Prepering Dataset for Binary Dependent Variable:
library(readxl)
# Reading the excel data
sqf<- read_excel("C:/Users/Afzal Hossain/Documents/A.Spring 2019/SOC 712/HW/HW4/sqf_2018.xlsx")
#Keeping the variable that i am interested in.
sq<-select(sqf, 'STOP_FRISK_ID',"MONTH2",'SUSPECT_ARRESTED_FLAG','FRISKED_FLAG','SEARCHED_FLAG','WEAPON_FOUND_FLAG','SUSPECT_REPORTED_AGE':'SUSPECT_BODY_BUILD_TYPE','STOP_LOCATION_BORO_NAME')
# Lets look the Data
head(sq)
We need to handle the missing value that is mention as (null) in categorical variable that we will use later in our model and only consider the recors with complete status in our dataset.

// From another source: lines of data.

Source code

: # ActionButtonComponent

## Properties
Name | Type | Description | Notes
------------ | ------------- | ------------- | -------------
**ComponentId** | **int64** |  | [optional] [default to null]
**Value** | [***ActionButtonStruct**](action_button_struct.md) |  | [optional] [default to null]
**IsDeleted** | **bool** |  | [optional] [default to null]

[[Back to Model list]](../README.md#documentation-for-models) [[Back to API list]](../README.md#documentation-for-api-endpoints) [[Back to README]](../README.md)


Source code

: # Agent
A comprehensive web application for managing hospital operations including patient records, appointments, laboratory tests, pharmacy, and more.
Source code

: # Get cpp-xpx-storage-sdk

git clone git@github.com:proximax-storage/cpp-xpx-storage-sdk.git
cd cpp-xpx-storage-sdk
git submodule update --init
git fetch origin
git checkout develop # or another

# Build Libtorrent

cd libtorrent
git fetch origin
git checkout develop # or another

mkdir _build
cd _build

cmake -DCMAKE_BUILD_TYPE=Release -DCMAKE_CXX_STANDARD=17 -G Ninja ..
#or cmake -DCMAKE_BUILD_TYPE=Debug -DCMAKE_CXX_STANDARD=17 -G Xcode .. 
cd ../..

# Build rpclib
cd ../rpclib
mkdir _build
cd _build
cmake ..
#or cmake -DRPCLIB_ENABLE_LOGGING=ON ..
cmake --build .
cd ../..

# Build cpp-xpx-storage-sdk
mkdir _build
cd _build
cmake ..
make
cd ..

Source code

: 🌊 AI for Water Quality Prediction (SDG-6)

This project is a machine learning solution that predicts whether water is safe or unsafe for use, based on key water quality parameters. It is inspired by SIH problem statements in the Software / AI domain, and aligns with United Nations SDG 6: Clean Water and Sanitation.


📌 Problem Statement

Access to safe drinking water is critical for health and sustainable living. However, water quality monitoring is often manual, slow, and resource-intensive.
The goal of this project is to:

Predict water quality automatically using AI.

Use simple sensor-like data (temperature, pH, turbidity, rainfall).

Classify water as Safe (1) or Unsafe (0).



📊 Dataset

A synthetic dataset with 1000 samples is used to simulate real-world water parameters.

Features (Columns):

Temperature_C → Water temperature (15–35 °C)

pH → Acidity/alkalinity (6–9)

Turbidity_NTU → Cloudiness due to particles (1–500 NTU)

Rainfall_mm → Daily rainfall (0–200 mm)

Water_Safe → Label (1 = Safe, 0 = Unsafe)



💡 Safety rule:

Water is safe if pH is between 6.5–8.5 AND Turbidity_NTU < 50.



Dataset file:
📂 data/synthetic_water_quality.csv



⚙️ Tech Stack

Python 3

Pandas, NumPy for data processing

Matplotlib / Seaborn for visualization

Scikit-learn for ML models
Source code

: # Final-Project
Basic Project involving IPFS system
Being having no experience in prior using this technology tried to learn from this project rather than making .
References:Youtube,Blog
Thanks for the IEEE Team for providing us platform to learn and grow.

I will also recode the race variable in order to easy understanding.
# making the the variable character temporarily
sq$SUSPECT_SEX <- as.character(sq$SUSPECT_SEX)
sq$SUSPECT_SEX[sq$SUSPECT_SEX == "(null)"] <- NA
sq$SUSPECT_RACE_DESCRIPTION <- as.character(sq$SUSPECT_RACE_DESCRIPTION)
sq$SUSPECT_RACE_DESCRIPTION[sq$SUSPECT_RACE_DESCRIPTION == "(null)"]<- NA
sq$SUSPECT_BODY_BUILD_TYPE <- as.character(sq$SUSPECT_BODY_BUILD_TYPE)
sq$SUSPECT_BODY_BUILD_TYPE[sq$SUSPECT_BODY_BUILD_TYPE== "(null)"]<- NA
sq<-sq[complete.cases(sq), ]
# Recoding Variable for bodu type
sq$SUSPECT_BODY_BUILD_TYPE[sq$SUSPECT_BODY_BUILD_TYPE=='EA' |
sq$SUSPECT_BODY_BUILD_TYPE=='HEA' |
sq$SUSPECT_BODY_BUILD_TYPE=='THN'|
sq$SUSPECT_BODY_BUILD_TYPE=='U' |
sq$SUSPECT_BODY_BUILD_TYPE=='XXX'] <- "BIG/Athletic"
sq$SUSPECT_BODY_BUILD_TYPE[sq$SUSPECT_BODY_BUILD_TYPE=='MED' |
sq$SUSPECT_BODY_BUILD_TYPE=='THN'] <- "Small"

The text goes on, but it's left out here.